In fluid dynamics, vortex stretching is the lengthening of vortices in three-dimensional fluid flow, associated with a corresponding increase of the component of vorticity in the stretching direction—due to the conservation of angular momentum.

Vortex stretching is associated with a particular term in the vorticity equation. For example, vorticity transport in an incompressible inviscid flow is governed by
${D\vec{\omega} \over Dt} = \left(\vec{\omega} \cdot \vec{\nabla}\right) \vec{v},$
where D/Dt is the material derivative. The source term on the right hand side is the vortex stretching term. It amplifies the vorticity $\vec{\omega}$ when the velocity is diverging in the direction parallel to $\vec{\omega}$.
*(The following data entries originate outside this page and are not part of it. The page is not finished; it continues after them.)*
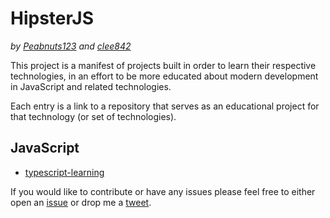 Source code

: # HipsterJS
_by [Peabnuts123](https://github.com/peabnuts123) and [clee842](https://github.com/clee842)_

This project is a manifest of projects built in order to learn their respective technologies, in an effort to be more educated about modern development in JavaScript and related technologies.

Each entry is a link to a repository that serves as an educational project for that technology (or set of technologies).

## JavaScript
  - [typescript-learning](https://github.com/peabnuts123/typescript-learning)

If you would like to contribute or have any issues please feel free to either open an [issue](https://github.com/peabnuts123/typescript-learning/issues) or drop me a [tweet](https://twitter.com/peabnuts123).

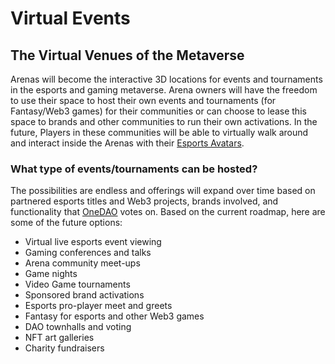 # Virtual Events

## The Virtual Venues of the Metaverse

Arenas will become the interactive 3D locations for events and tournaments in the esports and gaming metaverse. Arena owners will have the freedom to use their space to host their own events and tournaments (for Fantasy/Web3 games) for their communities or can choose to lease this space to brands and other communities to run their own activations. In the future, Players in these communities will be able to virtually walk around and interact inside the Arenas with their [Esports Avatars](https://app.gitbook.com/o/NFU4Oe6K8C4ul2bl0T0H/s/NVD1jD7mSf11inLF1bnG/c/Z6BWitWoHkRXykrOt3wd/metaverse/esports-avatar).&#x20;

### What type of events/tournaments can be hosted?

The possibilities are endless and offerings will expand over time based on partnered esports titles and Web3 projects, brands involved, and functionality that [OneDAO](../onedao.md) votes on. Based on the current roadmap, here are some of the future options:

* Virtual live esports event viewing
* Gaming conferences and talks
* Arena community meet-ups
* Game nights
* Video Game tournaments
* Sponsored brand activations
* Esports pro-player meet and greets
* Fantasy for esports and other Web3 games&#x20;
* DAO townhalls and voting
* NFT art galleries
* Charity fundraisers
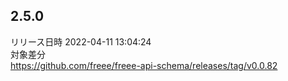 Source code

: ## 2.5.0
リリース日時 2022-04-11 13:04:24  
対象差分  
https://github.com/freee/freee-api-schema/releases/tag/v0.0.82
A simple example of vortex stretching in a viscous flow is provided by the Burgers vortex.

Vortex stretching is at the core of the description of the turbulence energy cascade from the large scales to the small scales in turbulence. In turbulence, fluid elements are, on average, more lengthened than squeezed. In the end, this results in more vortex stretching than vortex squeezing. For incompressible flow—due to volume conservation of fluid elements—the lengthening implies thinning of the fluid elements in the directions perpendicular to the stretching direction. This reduces the radial length scale of the associated vorticity. Finally, at the small scales of the order of the Kolmogorov microscales, the turbulence kinetic energy is dissipated into heat through the action of molecular viscosity.